Data 606 Week 2 Lab

Per the assignment, I loaded in the pacakges

library(tidyverse)
## ── Attaching core tidyverse packages ──────────────────────── tidyverse 2.0.0 ──
## ✔ dplyr     1.1.4     ✔ readr     2.1.5
## ✔ forcats   1.0.0     ✔ stringr   1.5.1
## ✔ ggplot2   3.5.1     ✔ tibble    3.2.1
## ✔ lubridate 1.9.4     ✔ tidyr     1.3.1
## ✔ purrr     1.0.2     
## ── Conflicts ────────────────────────────────────────── tidyverse_conflicts() ──
## ✖ dplyr::filter() masks stats::filter()
## ✖ dplyr::lag()    masks stats::lag()
## ℹ Use the conflicted package (<http://conflicted.r-lib.org/>) to force all conflicts to become errors
library(openintro)
## Loading required package: airports
## Loading required package: cherryblossom
## Loading required package: usdata

and needed data

data(nycflights)

and then we needed to view the variable names

names(nycflights)
##  [1] "year"      "month"     "day"       "dep_time"  "dep_delay" "arr_time" 
##  [7] "arr_delay" "carrier"   "tailnum"   "flight"    "origin"    "dest"     
## [13] "air_time"  "distance"  "hour"      "minute"

and to get a better handle on the data, used the glimpse function

glimpse(nycflights)
## Rows: 32,735
## Columns: 16
## $ year      <int> 2013, 2013, 2013, 2013, 2013, 2013, 2013, 2013, 2013, 2013, …
## $ month     <int> 6, 5, 12, 5, 7, 1, 12, 8, 9, 4, 6, 11, 4, 3, 10, 1, 2, 8, 10…
## $ day       <int> 30, 7, 8, 14, 21, 1, 9, 13, 26, 30, 17, 22, 26, 25, 21, 23, …
## $ dep_time  <int> 940, 1657, 859, 1841, 1102, 1817, 1259, 1920, 725, 1323, 940…
## $ dep_delay <dbl> 15, -3, -1, -4, -3, -3, 14, 85, -10, 62, 5, 5, -2, 115, -4, …
## $ arr_time  <int> 1216, 2104, 1238, 2122, 1230, 2008, 1617, 2032, 1027, 1549, …
## $ arr_delay <dbl> -4, 10, 11, -34, -8, 3, 22, 71, -8, 60, -4, -2, 22, 91, -6, …
## $ carrier   <chr> "VX", "DL", "DL", "DL", "9E", "AA", "WN", "B6", "AA", "EV", …
## $ tailnum   <chr> "N626VA", "N3760C", "N712TW", "N914DL", "N823AY", "N3AXAA", …
## $ flight    <int> 407, 329, 422, 2391, 3652, 353, 1428, 1407, 2279, 4162, 20, …
## $ origin    <chr> "JFK", "JFK", "JFK", "JFK", "LGA", "LGA", "EWR", "JFK", "LGA…
## $ dest      <chr> "LAX", "SJU", "LAX", "TPA", "ORF", "ORD", "HOU", "IAD", "MIA…
## $ air_time  <dbl> 313, 216, 376, 135, 50, 138, 240, 48, 148, 110, 50, 161, 87,…
## $ distance  <dbl> 2475, 1598, 2475, 1005, 296, 733, 1411, 228, 1096, 820, 264,…
## $ hour      <dbl> 9, 16, 8, 18, 11, 18, 12, 19, 7, 13, 9, 13, 8, 20, 12, 20, 6…
## $ minute    <dbl> 40, 57, 59, 41, 2, 17, 59, 20, 25, 23, 40, 20, 9, 54, 17, 24…

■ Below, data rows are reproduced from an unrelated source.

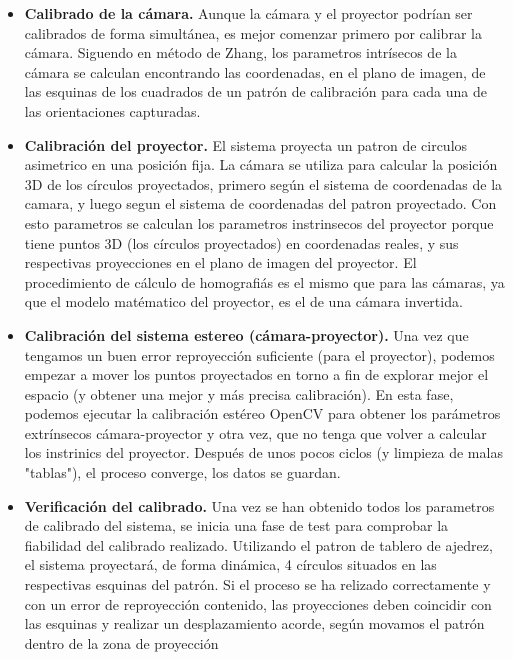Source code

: \begin{itemize}
\item\textbf{Calibrado de la cámara. } Aunque la cámara y el proyector podrían ser calibrados de forma simultánea, es mejor comenzar primero por calibrar la cámara. Siguendo en método de Zhang, los parametros intrísecos de la cámara se calculan encontrando las coordenadas, en el plano de imagen, de las esquinas de los cuadrados de un patrón de calibración para cada una de las orientaciones capturadas.

\item\textbf{Calibración del proyector. } El sistema proyecta un patron de circulos asimetrico en una posición fija. La cámara se utiliza para calcular la posición 3D de los círculos proyectados, primero según el sistema de coordenadas de la camara, y luego segun el sistema de coordenadas del patron proyectado. Con esto parametros se calculan los parametros instrinsecos del proyector porque tiene puntos 3D (los círculos proyectados) en coordenadas reales, y sus respectivas proyecciones en el plano de imagen del proyector. El procedimiento de cálculo de homografiás es el mismo que para las cámaras, ya que el modelo matématico del proyector, es el de una cámara invertida. 

\item\textbf{Calibración del sistema estereo (cámara-proyector). } Una vez que tengamos un buen error reproyección suficiente (para el proyector), podemos empezar a mover los puntos proyectados en torno a fin de explorar mejor el espacio (y obtener una mejor y más precisa calibración). En esta fase, podemos ejecutar la calibración estéreo OpenCV para obtener los parámetros extrínsecos cámara-proyector y otra vez, que no tenga que volver a calcular los instrinics del proyector. Después de unos pocos ciclos (y limpieza de malas "tablas"), el proceso converge, los datos se guardan.

\item\textbf{Verificación del calibrado. } Una vez se han obtenido todos los parametros de calibrado del sistema, se inicia una fase de test para comprobar la fiabilidad del calibrado realizado. Utilizando el patron de tablero de ajedrez, el sistema proyectará, de forma dinámica, 4 círculos situados en las respectivas esquinas del patrón. Si el proceso se ha relizado correctamente y con un error de reproyección contenido, las proyecciones deben coincidir con las esquinas y realizar un desplazamiento acorde, según movamos el patrón dentro de la zona de proyección 
\end{itemize}

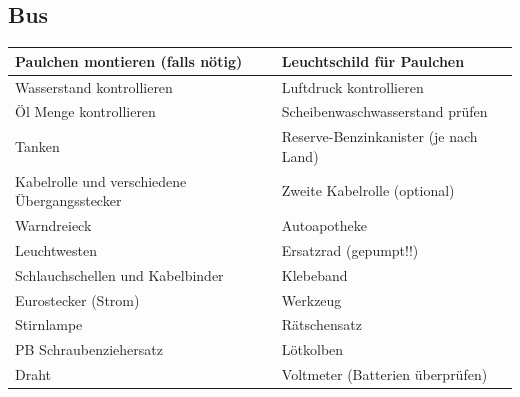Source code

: \subsection{Bus}
\begin{center}
\begin{tabular}{|p{5cm}|p{5cm}|}\hline
Paulchen montieren (falls nötig) & Leuchtschild für Paulchen \\ \hline
Wasserstand kontrollieren & Luftdruck kontrollieren \\ \hline
Öl Menge kontrollieren & Scheibenwaschwasserstand prüfen \\ \hline
Tanken & Reserve-Benzinkanister (je nach Land) \\ \hline
Kabelrolle und verschiedene Übergangsstecker & Zweite Kabelrolle (optional) \\ \hline
Warndreieck & Autoapotheke \\ \hline
Leuchtwesten & Ersatzrad (gepumpt!!) \\ \hline
Schlauchschellen und Kabelbinder & Klebeband \\ \hline
Eurostecker (Strom) & Werkzeug \\ \hline
Stirnlampe & Rätschensatz \\ \hline
PB Schraubenziehersatz & Lötkolben \\ \hline
Draht & Voltmeter (Batterien überprüfen) \\ \hline
\end{tabular}
\end{center}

And from here, we look at three different histograms of departure delay information:

# Create a histogram of departure delays (default binwidth)
ggplot(data = nycflights, aes(x = dep_delay)) +
  geom_histogram() +
  labs(title = "Histogram of Departure Delays (Default Binwidth)",
       x = "Departure Delay (minutes)",
       y = "Frequency") +
  theme_minimal()

and then with a bin width of 15

# Create a histogram of departure delays with a binwidth of 15
ggplot(data = nycflights, aes(x = dep_delay)) +
  geom_histogram(binwidth = 15) +
  labs(title = "Histogram of Departure Delays (15-minute Binwidth)",
       x = "Departure Delay (minutes)",
       y = "Frequency") +
  theme_minimal()

and lastly with a bin width of 150

# Create a histogram of departure delays with a binwidth of 150
ggplot(data = nycflights, aes(x = dep_delay)) +
  geom_histogram(binwidth = 150) +
  labs(title = "Histogram of Departure Delays (150-minute Binwidth)",
       x = "Departure Delay (minutes)",
       y = "Frequency") +
  theme_minimal()

Exercise 1

Look carefully at these three histograms. How do they compare? Are features revealed in one that are obscured in another?

The first thing to establish is what the histograms are charting. We are looking at bars that the width of minutes delayed and height of the number of flights that meet the delay criteria specified by the minute width of the bar. For the first plot, we don’t specify a binwidth and it appears from internet searching that the default is likely 30 minutes. The second histrogram is a 15 minute-width bar while the third is 150 minutes.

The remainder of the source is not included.